At the end of the process, this consumer will have used different channels to accept their mortgage, but will they have had an omnichannel experience? Your full satisfaction with the process will probably depend on the fact that this was the case. On the other side, the budget that the company dedicates to this customer acquisition step, an adequate time-to-market and consistency in messages and designs will also depend on the type of technological solution used.
Both the multichannel and omnichannel experience coincide in their approach to the customer through various channels, such as social networks, emails, web… chosen by the consumer according to their preference at any given time.
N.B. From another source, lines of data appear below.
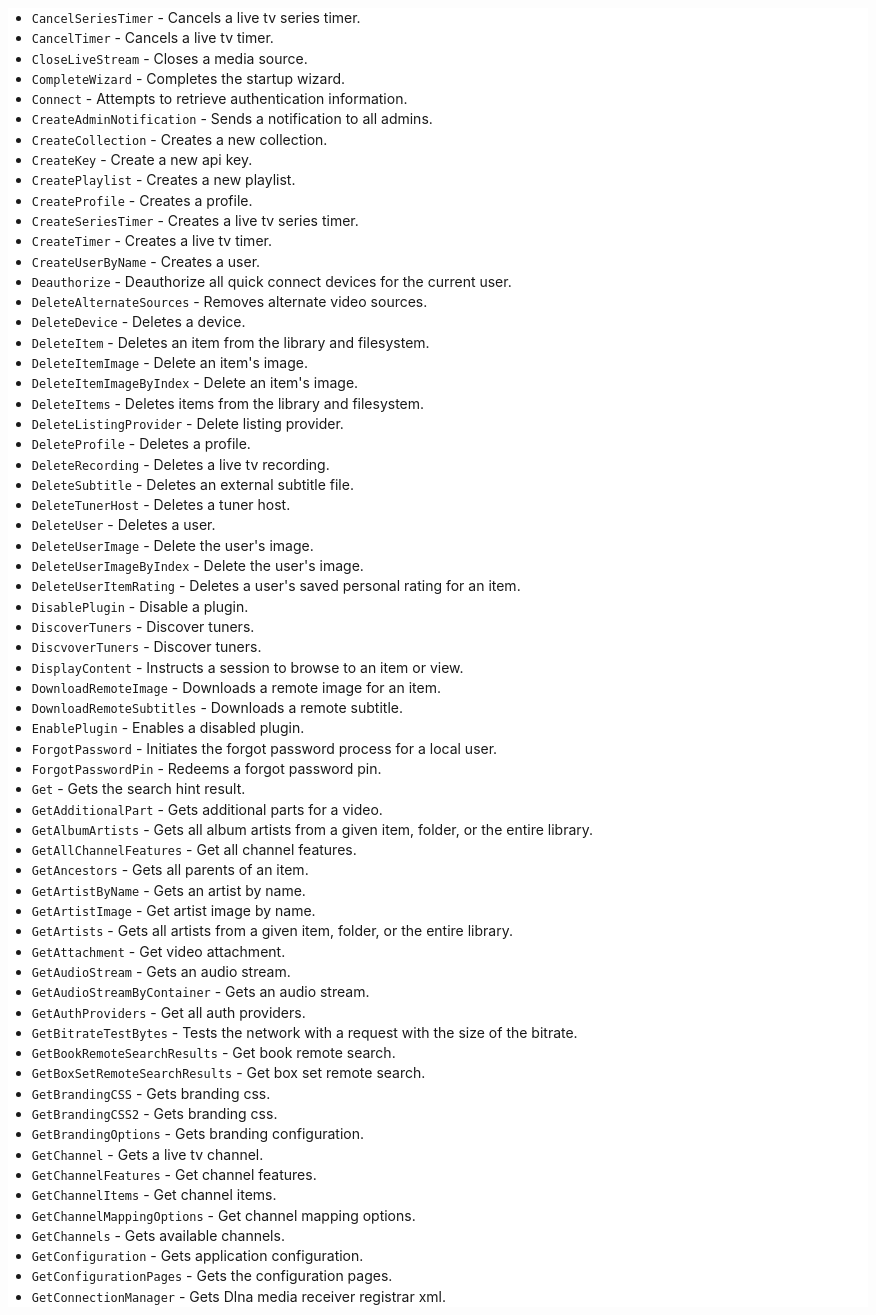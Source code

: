 * `CancelSeriesTimer` - Cancels a live tv series timer.
* `CancelTimer` - Cancels a live tv timer.
* `CloseLiveStream` - Closes a media source.
* `CompleteWizard` - Completes the startup wizard.
* `Connect` - Attempts to retrieve authentication information.
* `CreateAdminNotification` - Sends a notification to all admins.
* `CreateCollection` - Creates a new collection.
* `CreateKey` - Create a new api key.
* `CreatePlaylist` - Creates a new playlist.
* `CreateProfile` - Creates a profile.
* `CreateSeriesTimer` - Creates a live tv series timer.
* `CreateTimer` - Creates a live tv timer.
* `CreateUserByName` - Creates a user.
* `Deauthorize` - Deauthorize all quick connect devices for the current user.
* `DeleteAlternateSources` - Removes alternate video sources.
* `DeleteDevice` - Deletes a device.
* `DeleteItem` - Deletes an item from the library and filesystem.
* `DeleteItemImage` - Delete an item's image.
* `DeleteItemImageByIndex` - Delete an item's image.
* `DeleteItems` - Deletes items from the library and filesystem.
* `DeleteListingProvider` - Delete listing provider.
* `DeleteProfile` - Deletes a profile.
* `DeleteRecording` - Deletes a live tv recording.
* `DeleteSubtitle` - Deletes an external subtitle file.
* `DeleteTunerHost` - Deletes a tuner host.
* `DeleteUser` - Deletes a user.
* `DeleteUserImage` - Delete the user's image.
* `DeleteUserImageByIndex` - Delete the user's image.
* `DeleteUserItemRating` - Deletes a user's saved personal rating for an item.
* `DisablePlugin` - Disable a plugin.
* `DiscoverTuners` - Discover tuners.
* `DiscvoverTuners` - Discover tuners.
* `DisplayContent` - Instructs a session to browse to an item or view.
* `DownloadRemoteImage` - Downloads a remote image for an item.
* `DownloadRemoteSubtitles` - Downloads a remote subtitle.
* `EnablePlugin` - Enables a disabled plugin.
* `ForgotPassword` - Initiates the forgot password process for a local user.
* `ForgotPasswordPin` - Redeems a forgot password pin.
* `Get` - Gets the search hint result.
* `GetAdditionalPart` - Gets additional parts for a video.
* `GetAlbumArtists` - Gets all album artists from a given item, folder, or the entire library.
* `GetAllChannelFeatures` - Get all channel features.
* `GetAncestors` - Gets all parents of an item.
* `GetArtistByName` - Gets an artist by name.
* `GetArtistImage` - Get artist image by name.
* `GetArtists` - Gets all artists from a given item, folder, or the entire library.
* `GetAttachment` - Get video attachment.
* `GetAudioStream` - Gets an audio stream.
* `GetAudioStreamByContainer` - Gets an audio stream.
* `GetAuthProviders` - Get all auth providers.
* `GetBitrateTestBytes` - Tests the network with a request with the size of the bitrate.
* `GetBookRemoteSearchResults` - Get book remote search.
* `GetBoxSetRemoteSearchResults` - Get box set remote search.
* `GetBrandingCSS` - Gets branding css.
* `GetBrandingCSS2` - Gets branding css.
* `GetBrandingOptions` - Gets branding configuration.
* `GetChannel` - Gets a live tv channel.
* `GetChannelFeatures` - Get channel features.
* `GetChannelItems` - Get channel items.
* `GetChannelMappingOptions` - Get channel mapping options.
* `GetChannels` - Gets available channels.
* `GetConfiguration` - Gets application configuration.
* `GetConfigurationPages` - Gets the configuration pages.
* `GetConnectionManager` - Gets Dlna media receiver registrar xml.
The difference between the two lies in the fact that the company that chooses to offer omnichannel to its customers will rely on two main factors: the consistency of its communications, and therefore of the relationship with the user, and the devices through which the user interacts. If the experience is omnichannel, the customer will have completed their itinerary without detecting any difference in communication, look and feel and usability, regardless of the channels or devices through which they chose to travel. You will definitely rate your experience as positive.
For the company, in addition to customer satisfaction, the benefits go beyond that. They can be analyzed by stages of production:
- Design: The use of next-generation technologies, such as GMC Dynamic Communications, allows a single designer to prepare templates for all types of platforms, resulting in a continuous and uniform user experience and a reduction in the resources invested in this phase. Their tests, moreover, are live. You can examine the work on any device with all levels of interaction provided.
- Layout: Has the designer given final approval? Layout your project for each platform will be a matter of a click. And the tool will take into account all the possibilities in the execution of the application. An example: “Internet connection is poor, show this image instead of the video”.
- Correction and approval phase: The strong point of this type of tool. As all communications are created by the same designer from the same interface, they can all be displayed on the same screen or printed in a single PDF. Revision is made as easy as possible, not to mention the correction of possible errors: Each modification is made only once, in the same place and by the same designer. The cost savings are significant.
- Launch: Ready, set, go! Once the job is approved, in one click it will be live on any platform that the client can use.
- Follow-up: The experience is the same no matter which channel you choose to live it. And the work process is digital. Tracking is simplified to the maximum and reporting is simplified to the maximum. Even when skipping the paper format, the use of QR codes facilitates this phase. All actions carried out by the customer can be analyzed. A large number and typology of data are collected to be displayed in a simple way, which facilitates their interpretation. And always in real time.
- Archived: Everything fits in a PDF. And this PDF will be available to the call center, the Customer Service department or the Commercial Area to optimize their respective tasks and results. It can also be useful in case of legal needs or audits.
Next-generation solutions bring about a leap into the future in customer communications, and both customers and companies are invited on this journey. The destination: cost savings, reduced production times, maximum agility and a user experience in which everything happens exactly as it should.